-- Material for the task follows --
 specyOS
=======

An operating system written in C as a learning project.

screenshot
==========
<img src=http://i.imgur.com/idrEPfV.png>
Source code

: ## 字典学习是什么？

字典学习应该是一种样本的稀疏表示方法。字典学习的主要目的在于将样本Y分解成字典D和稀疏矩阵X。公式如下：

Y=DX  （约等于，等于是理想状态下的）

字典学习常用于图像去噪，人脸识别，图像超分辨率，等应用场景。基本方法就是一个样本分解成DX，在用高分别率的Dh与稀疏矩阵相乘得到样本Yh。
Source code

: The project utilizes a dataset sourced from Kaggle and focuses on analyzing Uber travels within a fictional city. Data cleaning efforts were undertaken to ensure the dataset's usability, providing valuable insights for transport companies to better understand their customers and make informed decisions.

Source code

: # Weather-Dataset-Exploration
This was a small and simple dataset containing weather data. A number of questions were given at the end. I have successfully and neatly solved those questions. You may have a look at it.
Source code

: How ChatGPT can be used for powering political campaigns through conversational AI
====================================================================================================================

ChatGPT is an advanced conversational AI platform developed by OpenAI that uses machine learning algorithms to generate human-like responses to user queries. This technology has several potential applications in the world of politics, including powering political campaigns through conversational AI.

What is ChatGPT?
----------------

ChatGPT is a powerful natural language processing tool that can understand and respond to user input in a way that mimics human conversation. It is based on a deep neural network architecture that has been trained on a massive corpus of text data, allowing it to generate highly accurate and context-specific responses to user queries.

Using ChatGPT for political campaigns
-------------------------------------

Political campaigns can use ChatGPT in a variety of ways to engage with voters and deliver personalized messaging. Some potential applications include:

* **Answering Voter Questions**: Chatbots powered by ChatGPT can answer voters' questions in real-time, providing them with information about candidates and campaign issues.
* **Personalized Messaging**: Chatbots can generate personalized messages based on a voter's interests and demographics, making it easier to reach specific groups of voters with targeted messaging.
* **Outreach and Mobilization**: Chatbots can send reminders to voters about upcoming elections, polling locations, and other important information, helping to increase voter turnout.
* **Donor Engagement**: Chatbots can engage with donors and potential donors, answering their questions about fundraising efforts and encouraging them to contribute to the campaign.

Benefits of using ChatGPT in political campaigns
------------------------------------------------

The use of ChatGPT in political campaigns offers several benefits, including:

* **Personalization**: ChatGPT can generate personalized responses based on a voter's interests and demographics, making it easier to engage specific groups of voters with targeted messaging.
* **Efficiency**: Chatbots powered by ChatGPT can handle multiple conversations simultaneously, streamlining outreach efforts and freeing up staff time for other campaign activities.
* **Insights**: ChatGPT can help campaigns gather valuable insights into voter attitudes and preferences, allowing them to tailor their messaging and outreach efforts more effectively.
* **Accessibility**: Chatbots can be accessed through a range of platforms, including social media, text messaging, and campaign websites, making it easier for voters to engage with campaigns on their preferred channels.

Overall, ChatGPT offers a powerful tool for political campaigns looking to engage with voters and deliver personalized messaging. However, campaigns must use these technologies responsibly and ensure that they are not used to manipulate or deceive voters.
-- Material for the task concluded --
-- What is required --
Your task is to copy every record exactly.

-- Response below --
 specyOS
=======

An operating system written in C as a learning project.

screenshot
==========
<img src=http://i.imgur.com/idrEPfV.png>
Source code

: ## 字典学习是什么？

字典学习应该是一种样本的稀疏表示方法。字典学习的主要目的在于将样本Y分解成字典D和稀疏矩阵X。公式如下：

Y=DX  （约等于，等于是理想状态下的）

字典学习常用于图像去噪，人脸识别，图像超分辨率，等应用场景。基本方法就是一个样本分解成DX，在用高分别率的Dh与稀疏矩阵相乘得到样本Yh。
Source code

: The project utilizes a dataset sourced from Kaggle and focuses on analyzing Uber travels within a fictional city. Data cleaning efforts were undertaken to ensure the dataset's usability, providing valuable insights for transport companies to better understand their customers and make informed decisions.

Source code

: # Weather-Dataset-Exploration
This was a small and simple dataset containing weather data. A number of questions were given at the end. I have successfully and neatly solved those questions. You may have a look at it.
Source code

: How ChatGPT can be used for powering political campaigns through conversational AI
====================================================================================================================

ChatGPT is an advanced conversational AI platform developed by OpenAI that uses machine learning algorithms to generate human-like responses to user queries. This technology has several potential applications in the world of politics, including powering political campaigns through conversational AI.

What is ChatGPT?
----------------

ChatGPT is a powerful natural language processing tool that can understand and respond to user input in a way that mimics human conversation. It is based on a deep neural network architecture that has been trained on a massive corpus of text data, allowing it to generate highly accurate and context-specific responses to user queries.

Using ChatGPT for political campaigns
-------------------------------------

Political campaigns can use ChatGPT in a variety of ways to engage with voters and deliver personalized messaging. Some potential applications include:

* **Answering Voter Questions**: Chatbots powered by ChatGPT can answer voters' questions in real-time, providing them with information about candidates and campaign issues.
* **Personalized Messaging**: Chatbots can generate personalized messages based on a voter's interests and demographics, making it easier to reach specific groups of voters with targeted messaging.
* **Outreach and Mobilization**: Chatbots can send reminders to voters about upcoming elections, polling locations, and other important information, helping to increase voter turnout.
* **Donor Engagement**: Chatbots can engage with donors and potential donors, answering their questions about fundraising efforts and encouraging them to contribute to the campaign.

Benefits of using ChatGPT in political campaigns
------------------------------------------------

The use of ChatGPT in political campaigns offers several benefits, including:

* **Personalization**: ChatGPT can generate personalized responses based on a voter's interests and demographics, making it easier to engage specific groups of voters with targeted messaging.
* **Efficiency**: Chatbots powered by ChatGPT can handle multiple conversations simultaneously, streamlining outreach efforts and freeing up staff time for other campaign activities.
* **Insights**: ChatGPT can help campaigns gather valuable insights into voter attitudes and preferences, allowing them to tailor their messaging and outreach efforts more effectively.
* **Accessibility**: Chatbots can be accessed through a range of platforms, including social media, text messaging, and campaign websites, making it easier for voters to engage with campaigns on their preferred channels.

Overall, ChatGPT offers a powerful tool for political campaigns looking to engage with voters and deliver personalized messaging. However, campaigns must use these technologies responsibly and ensure that they are not used to manipulate or deceive voters.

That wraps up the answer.